Task instructions
The lines from the top of the records below through the one containing "a grade 跳一级" are to be transcribed exactly, and nothing else is to be added.

(Dataset entries)
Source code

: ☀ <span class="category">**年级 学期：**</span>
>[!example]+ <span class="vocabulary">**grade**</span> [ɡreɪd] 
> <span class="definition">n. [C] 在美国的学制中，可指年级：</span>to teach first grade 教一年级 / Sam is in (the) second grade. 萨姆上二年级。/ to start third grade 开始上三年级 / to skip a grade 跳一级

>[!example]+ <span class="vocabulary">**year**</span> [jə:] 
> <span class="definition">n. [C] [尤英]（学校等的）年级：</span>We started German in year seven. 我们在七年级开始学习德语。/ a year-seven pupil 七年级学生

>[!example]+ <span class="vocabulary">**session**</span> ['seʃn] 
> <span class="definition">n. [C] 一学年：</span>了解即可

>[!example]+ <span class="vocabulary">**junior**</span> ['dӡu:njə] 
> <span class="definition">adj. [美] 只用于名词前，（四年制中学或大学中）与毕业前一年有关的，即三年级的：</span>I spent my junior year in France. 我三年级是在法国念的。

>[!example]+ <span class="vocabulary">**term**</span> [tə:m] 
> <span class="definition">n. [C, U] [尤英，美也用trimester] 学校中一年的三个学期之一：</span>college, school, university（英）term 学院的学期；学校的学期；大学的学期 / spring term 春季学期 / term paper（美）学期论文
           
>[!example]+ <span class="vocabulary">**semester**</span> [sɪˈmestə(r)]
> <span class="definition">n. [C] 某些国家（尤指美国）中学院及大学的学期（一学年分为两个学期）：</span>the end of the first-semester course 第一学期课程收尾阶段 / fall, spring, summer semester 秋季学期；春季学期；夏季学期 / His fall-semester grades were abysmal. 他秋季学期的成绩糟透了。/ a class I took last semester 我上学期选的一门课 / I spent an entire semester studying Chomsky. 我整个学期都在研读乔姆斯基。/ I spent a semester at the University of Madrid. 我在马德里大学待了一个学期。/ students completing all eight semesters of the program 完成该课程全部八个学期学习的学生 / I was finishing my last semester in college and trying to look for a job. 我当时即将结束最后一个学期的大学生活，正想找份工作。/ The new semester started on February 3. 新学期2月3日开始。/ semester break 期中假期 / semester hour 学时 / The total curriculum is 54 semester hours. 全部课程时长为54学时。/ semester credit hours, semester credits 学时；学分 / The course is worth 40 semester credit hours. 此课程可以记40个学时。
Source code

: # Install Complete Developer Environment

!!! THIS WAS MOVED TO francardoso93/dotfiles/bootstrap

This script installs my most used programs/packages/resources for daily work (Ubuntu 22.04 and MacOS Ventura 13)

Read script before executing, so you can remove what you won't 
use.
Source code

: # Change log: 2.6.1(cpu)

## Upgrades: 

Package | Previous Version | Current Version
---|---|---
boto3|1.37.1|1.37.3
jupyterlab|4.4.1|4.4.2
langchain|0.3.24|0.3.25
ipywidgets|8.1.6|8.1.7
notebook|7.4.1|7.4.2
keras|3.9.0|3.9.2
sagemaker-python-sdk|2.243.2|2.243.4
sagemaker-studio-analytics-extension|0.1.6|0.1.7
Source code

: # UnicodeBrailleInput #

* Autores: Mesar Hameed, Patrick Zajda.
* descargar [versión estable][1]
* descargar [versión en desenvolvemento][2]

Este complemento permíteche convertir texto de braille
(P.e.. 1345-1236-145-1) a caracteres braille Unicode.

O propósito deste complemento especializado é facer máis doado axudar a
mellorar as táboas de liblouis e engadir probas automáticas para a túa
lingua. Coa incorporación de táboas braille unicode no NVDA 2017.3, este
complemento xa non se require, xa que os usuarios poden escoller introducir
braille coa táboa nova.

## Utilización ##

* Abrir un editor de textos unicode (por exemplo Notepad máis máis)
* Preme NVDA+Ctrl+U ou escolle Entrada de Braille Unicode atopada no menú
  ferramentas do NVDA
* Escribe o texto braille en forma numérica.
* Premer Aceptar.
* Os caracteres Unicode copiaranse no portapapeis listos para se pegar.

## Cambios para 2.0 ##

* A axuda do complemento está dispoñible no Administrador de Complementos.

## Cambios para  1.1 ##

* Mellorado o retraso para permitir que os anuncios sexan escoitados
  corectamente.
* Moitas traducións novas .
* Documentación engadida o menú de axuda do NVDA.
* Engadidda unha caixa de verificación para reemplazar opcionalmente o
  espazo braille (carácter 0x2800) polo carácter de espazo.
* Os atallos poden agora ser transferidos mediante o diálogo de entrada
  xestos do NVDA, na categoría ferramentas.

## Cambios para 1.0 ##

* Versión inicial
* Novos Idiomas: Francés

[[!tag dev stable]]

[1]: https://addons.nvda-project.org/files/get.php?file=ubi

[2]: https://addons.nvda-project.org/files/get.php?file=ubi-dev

Output of the task
Source code

: ☀ <span class="category">**年级 学期：**</span>
>[!example]+ <span class="vocabulary">**grade**</span> [ɡreɪd] 
> <span class="definition">n. [C] 在美国的学制中，可指年级：</span>to teach first grade 教一年级 / Sam is in (the) second grade. 萨姆上二年级。/ to start third grade 开始上三年级 / to skip a grade 跳一级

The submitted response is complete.